**TASK INSTRUCTIONS:**
Copy out each line of the data that contains "output".

==== INPUT RECORDS ====

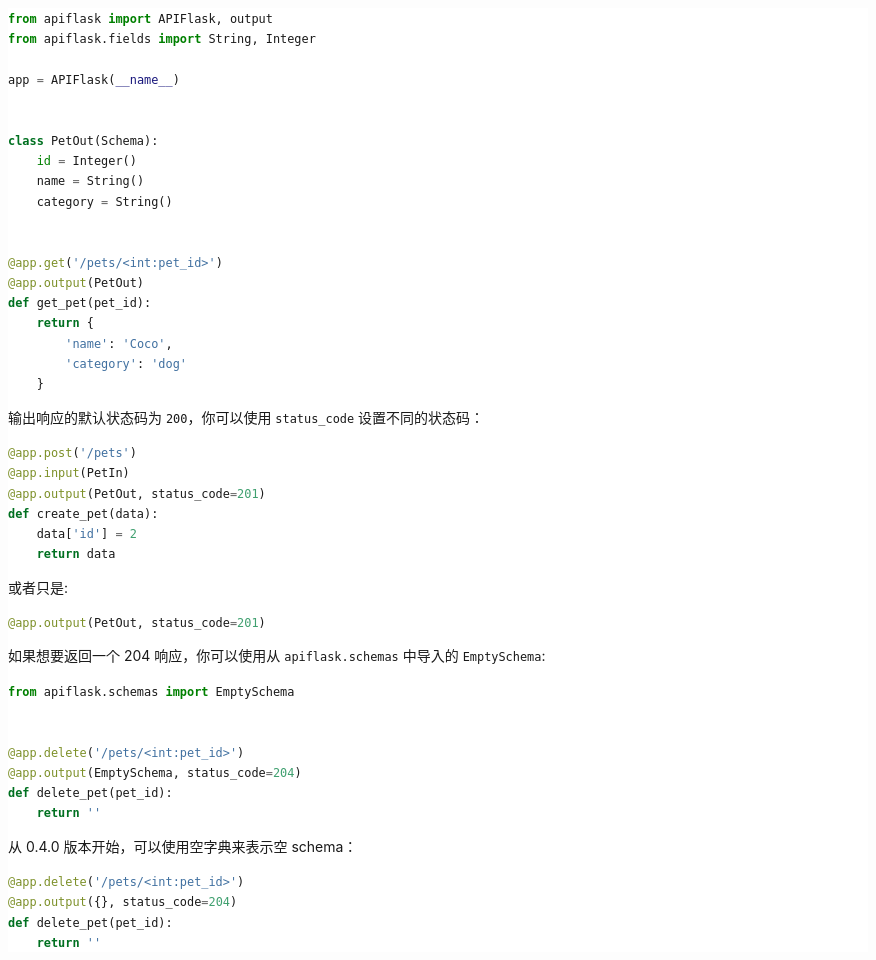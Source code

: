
```python hl_lines="1 14"
from apiflask import APIFlask, output
from apiflask.fields import String, Integer

app = APIFlask(__name__)


class PetOut(Schema):
    id = Integer()
    name = String()
    category = String()


@app.get('/pets/<int:pet_id>')
@app.output(PetOut)
def get_pet(pet_id):
    return {
        'name': 'Coco',
        'category': 'dog'
    }
```

输出响应的默认状态码为 `200`，你可以使用 `status_code` 设置不同的状态码：

```python hl_lines="3"
@app.post('/pets')
@app.input(PetIn)
@app.output(PetOut, status_code=201)
def create_pet(data):
    data['id'] = 2
    return data
```

或者只是:

```python
@app.output(PetOut, status_code=201)
```

如果想要返回一个 204 响应，你可以使用从 `apiflask.schemas` 中导入的 `EmptySchema`:

```python hl_lines="1 5"
from apiflask.schemas import EmptySchema


@app.delete('/pets/<int:pet_id>')
@app.output(EmptySchema, status_code=204)
def delete_pet(pet_id):
    return ''
```

从 0.4.0 版本开始，可以使用空字典来表示空 schema：

```python hl_lines="2"
@app.delete('/pets/<int:pet_id>')
@app.output({}, status_code=204)
def delete_pet(pet_id):
    return ''
```


[_dotenv]: https://flask.palletsprojects.com/en/1.1.x/cli/#environment-variables-from-dotenv
[_flask-httpauth]: https://flask-httpauth.readthedocs.io/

====

**PROBLEM SOLUTION:**
from apiflask import APIFlask, output
@app.output(PetOut)
@app.output(PetOut, status_code=201)
@app.output(PetOut, status_code=201)
@app.output(EmptySchema, status_code=204)
@app.output({}, status_code=204)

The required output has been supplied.